§ Exercise details:
From the entries below, copy exactly the lines from the one that contains "8.35s evaluation time" through the one that contains "6.8GB VRAM, 1.56s)", both included, and only those.

[Dataset records]
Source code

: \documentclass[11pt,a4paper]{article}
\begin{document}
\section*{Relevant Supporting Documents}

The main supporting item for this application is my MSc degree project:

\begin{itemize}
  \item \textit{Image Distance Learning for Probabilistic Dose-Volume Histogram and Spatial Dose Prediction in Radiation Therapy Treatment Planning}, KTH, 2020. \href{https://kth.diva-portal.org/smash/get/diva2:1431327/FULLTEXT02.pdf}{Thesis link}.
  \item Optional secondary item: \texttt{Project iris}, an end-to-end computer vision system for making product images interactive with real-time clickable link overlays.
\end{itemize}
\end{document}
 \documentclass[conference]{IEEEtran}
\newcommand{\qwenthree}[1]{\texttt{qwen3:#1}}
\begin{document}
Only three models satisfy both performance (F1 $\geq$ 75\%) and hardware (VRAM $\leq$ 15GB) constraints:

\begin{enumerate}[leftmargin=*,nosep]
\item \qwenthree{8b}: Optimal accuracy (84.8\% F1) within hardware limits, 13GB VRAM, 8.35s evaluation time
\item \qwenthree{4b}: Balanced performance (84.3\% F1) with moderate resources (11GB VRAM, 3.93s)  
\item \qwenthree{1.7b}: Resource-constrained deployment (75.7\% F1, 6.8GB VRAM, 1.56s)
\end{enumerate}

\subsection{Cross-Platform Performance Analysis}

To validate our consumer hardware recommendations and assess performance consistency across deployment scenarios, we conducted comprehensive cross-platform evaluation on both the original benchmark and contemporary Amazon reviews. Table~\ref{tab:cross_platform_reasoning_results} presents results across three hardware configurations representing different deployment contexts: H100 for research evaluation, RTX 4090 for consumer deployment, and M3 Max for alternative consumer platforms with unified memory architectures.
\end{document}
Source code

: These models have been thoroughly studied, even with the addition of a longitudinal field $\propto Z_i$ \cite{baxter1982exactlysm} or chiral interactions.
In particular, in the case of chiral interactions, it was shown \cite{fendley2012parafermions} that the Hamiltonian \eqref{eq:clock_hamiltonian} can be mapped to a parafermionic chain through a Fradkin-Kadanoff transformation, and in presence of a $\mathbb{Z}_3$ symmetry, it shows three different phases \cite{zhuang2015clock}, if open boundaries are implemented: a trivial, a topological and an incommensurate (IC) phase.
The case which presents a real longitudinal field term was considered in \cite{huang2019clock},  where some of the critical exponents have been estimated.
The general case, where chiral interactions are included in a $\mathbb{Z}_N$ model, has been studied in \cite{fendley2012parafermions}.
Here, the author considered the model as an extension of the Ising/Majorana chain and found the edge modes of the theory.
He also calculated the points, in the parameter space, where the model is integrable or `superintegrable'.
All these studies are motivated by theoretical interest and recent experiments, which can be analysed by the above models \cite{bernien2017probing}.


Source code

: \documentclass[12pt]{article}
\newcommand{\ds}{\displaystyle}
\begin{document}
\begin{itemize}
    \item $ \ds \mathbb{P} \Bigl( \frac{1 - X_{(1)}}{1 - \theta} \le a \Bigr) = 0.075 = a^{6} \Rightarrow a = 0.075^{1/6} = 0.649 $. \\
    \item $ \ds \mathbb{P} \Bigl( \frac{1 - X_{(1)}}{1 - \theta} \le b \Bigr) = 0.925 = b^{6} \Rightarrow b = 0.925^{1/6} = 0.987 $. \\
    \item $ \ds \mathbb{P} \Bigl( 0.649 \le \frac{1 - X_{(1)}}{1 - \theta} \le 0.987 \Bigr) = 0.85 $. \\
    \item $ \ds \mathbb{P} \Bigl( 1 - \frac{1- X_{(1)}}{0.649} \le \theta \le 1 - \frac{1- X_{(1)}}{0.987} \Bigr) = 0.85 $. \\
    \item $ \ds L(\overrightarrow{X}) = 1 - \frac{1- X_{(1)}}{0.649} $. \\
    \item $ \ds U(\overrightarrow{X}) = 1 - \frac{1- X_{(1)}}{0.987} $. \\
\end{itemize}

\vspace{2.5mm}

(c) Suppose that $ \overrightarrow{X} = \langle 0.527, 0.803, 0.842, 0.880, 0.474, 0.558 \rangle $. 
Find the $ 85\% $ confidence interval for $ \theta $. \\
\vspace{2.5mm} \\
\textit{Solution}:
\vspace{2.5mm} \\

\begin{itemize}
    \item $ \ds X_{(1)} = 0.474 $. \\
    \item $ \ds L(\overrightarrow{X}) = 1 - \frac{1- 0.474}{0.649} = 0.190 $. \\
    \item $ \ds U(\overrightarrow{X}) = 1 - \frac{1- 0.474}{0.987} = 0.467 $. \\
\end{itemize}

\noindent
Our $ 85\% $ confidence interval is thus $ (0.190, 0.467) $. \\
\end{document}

§ Answer section:
\item \qwenthree{8b}: Optimal accuracy (84.8\% F1) within hardware limits, 13GB VRAM, 8.35s evaluation time
\item \qwenthree{4b}: Balanced performance (84.3\% F1) with moderate resources (11GB VRAM, 3.93s)  
\item \qwenthree{1.7b}: Resource-constrained deployment (75.7\% F1, 6.8GB VRAM, 1.56s)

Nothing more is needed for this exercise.